Minimal-intervention winemaking
The advantages of heirloom grape varieties extend to winemaking, requiring fewer treatments in the cellar. “The acidity of these grapes also acts as a preservative. We aim not to filter or clarify,” Angelo explains. Can this be considered natural wine? “Nowadays, ‘natural’ has become an overused term,” he clarifies. “Let’s say we prefer minimal-intervention winemaking — a philosophy of non-intervention unless necessary. Clarifying agents deplete structure, and filtration sterilises the wine. Thanks to heirloom grapes, I don’t need added sulphites, and I can maintain a delicate approach to winemaking.”
For this reason, recunu, cutrera, and rucignola—along with carricante from Etna—also form the base of Contatto Bianco, a wine from Angelo Di Grazia’s personal winery. Naturally, recunu, which remains slightly unripe, ensures acidity and reduces alcohol levels. Ansaldi has even experimented with sparkling recunu. “Rucignola offers balanced acidity and a slight overripeness that enriches the aromatic profile. Cutrera ripens very well and adds other aromatic notes. In my wine, I also include carricante, which I brought from Etna to temper the blend—a notable feat, as carricante is usually considered excessively acidic.”
Heirloom grapes and climate change
There’s another reason to invest in these grape varieties, which several producers are now doing: climate change. “They’re perfect for this purpose,” Angelo assures. “My first harvest in 2022 was plagued by drought, but these grapes had no issues. In 2023, downy mildew caused widespread damage, but the heirloom vines remained unaffected. 2024 wasn’t an easy year, but the harvest was exceptional.”

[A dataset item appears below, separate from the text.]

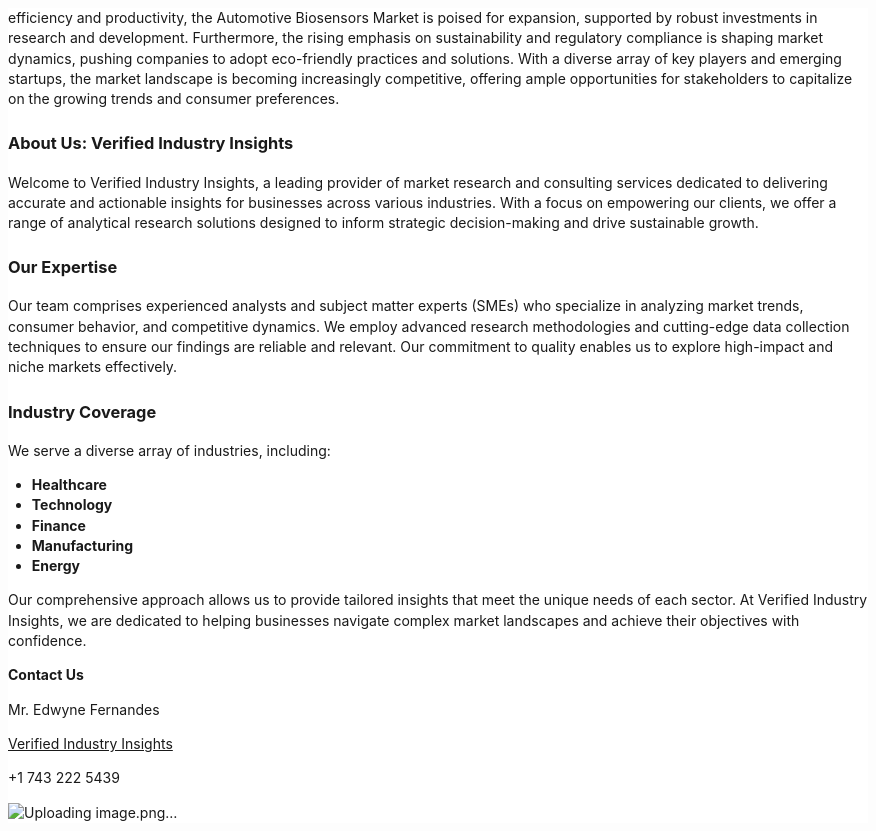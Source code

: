 efficiency and productivity, the Automotive Biosensors Market is poised for expansion, supported by robust investments in research and development. Furthermore, the rising emphasis on sustainability and regulatory compliance is shaping market dynamics, pushing companies to adopt eco-friendly practices and solutions. With a diverse array of key players and emerging startups, the market landscape is becoming increasingly competitive, offering ample opportunities for stakeholders to capitalize on the growing trends and consumer preferences.</p><h3>About Us: Verified Industry Insights</h3><p>Welcome to Verified Industry Insights, a leading provider of market research and consulting services dedicated to delivering accurate and actionable insights for businesses across various industries. With a focus on empowering our clients, we offer a range of analytical research solutions designed to inform strategic decision-making and drive sustainable growth.</p><h3>Our Expertise</h3><p>Our team comprises experienced analysts and subject matter experts (SMEs) who specialize in analyzing market trends, consumer behavior, and competitive dynamics. We employ advanced research methodologies and cutting-edge data collection techniques to ensure our findings are reliable and relevant. Our commitment to quality enables us to explore high-impact and niche markets effectively.</p><h3>Industry Coverage</h3><p>We serve a diverse array of industries, including:</p><ul><li><strong>Healthcare</strong></li><li><strong>Technology</strong></li><li><strong>Finance</strong></li><li><strong>Manufacturing</strong></li><li><strong>Energy</strong></li></ul><p>Our comprehensive approach allows us to provide tailored insights that meet the unique needs of each sector. At Verified Industry Insights, we are dedicated to helping businesses navigate complex market landscapes and achieve their objectives with confidence.</p><p><strong>Contact Us</strong></p><p>Mr. Edwyne Fernandes</p><p><a href="https://www.verifiedindustryinsights.com/">Verified Industry Insights</a></p><p>+1 743 222 5439</p>
![Uploading image.png…]()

In a surprising twist, recunu, cutrera, and rucignola thrive in arid, sun-scorched regions traditionally suited for red wines (nero d’Avola and frappato). This discovery could not only help combat climate challenges but also align with market trends favouring white and sparkling wines.
Sicily is a wonderful land for whites
“Sicily is a wonderful land for whites,” Di Grazia affirms. “Think of Marsala made with insolia. My father urged me to plant nero d’Avola and frappato, but I said no—here in Licodia, we should grow whites. Some prominent producers from the Cerasuolo di Vittoria area (where our winery is located) tried to change my mind. Sure, we have exceptional warm reds in Sicily, like nero d’Avola, syrah, and cabernet. But whites surprise you; they have complexity and elegance and can be enjoyed year-round. It’s too hot here to produce a red wine where I can’t control the alcohol. A nero d’Avola with 14.5% alcohol? I won’t drink that anymore. Now we need to aim for 12.5%.”
The future of heirloom grapes
So, are heirloom grapes the varieties of the future? “Absolutely,” Angelo confirms. “You need to look to the past to shape the future. I started working in wineries at 17. In Sicily, there’s too much confusion, too many grape varieties from all over, and it creates chaos. In the Marsala area,” Angelo jokes, “you could go grape shopping.”
And instead? “Instead, we need to give a voice to what has remained in the shadows. We’ve undervalued our unique traits and pushed for internationalisation. Now we need to change. Let’s bottle heirloom grapes, even the reds. It’s a risky project, but it can appeal to young people. We need to step out of our comfort zone. Sicily is a land of whites.” And even better if they’re made from heirloom grapes.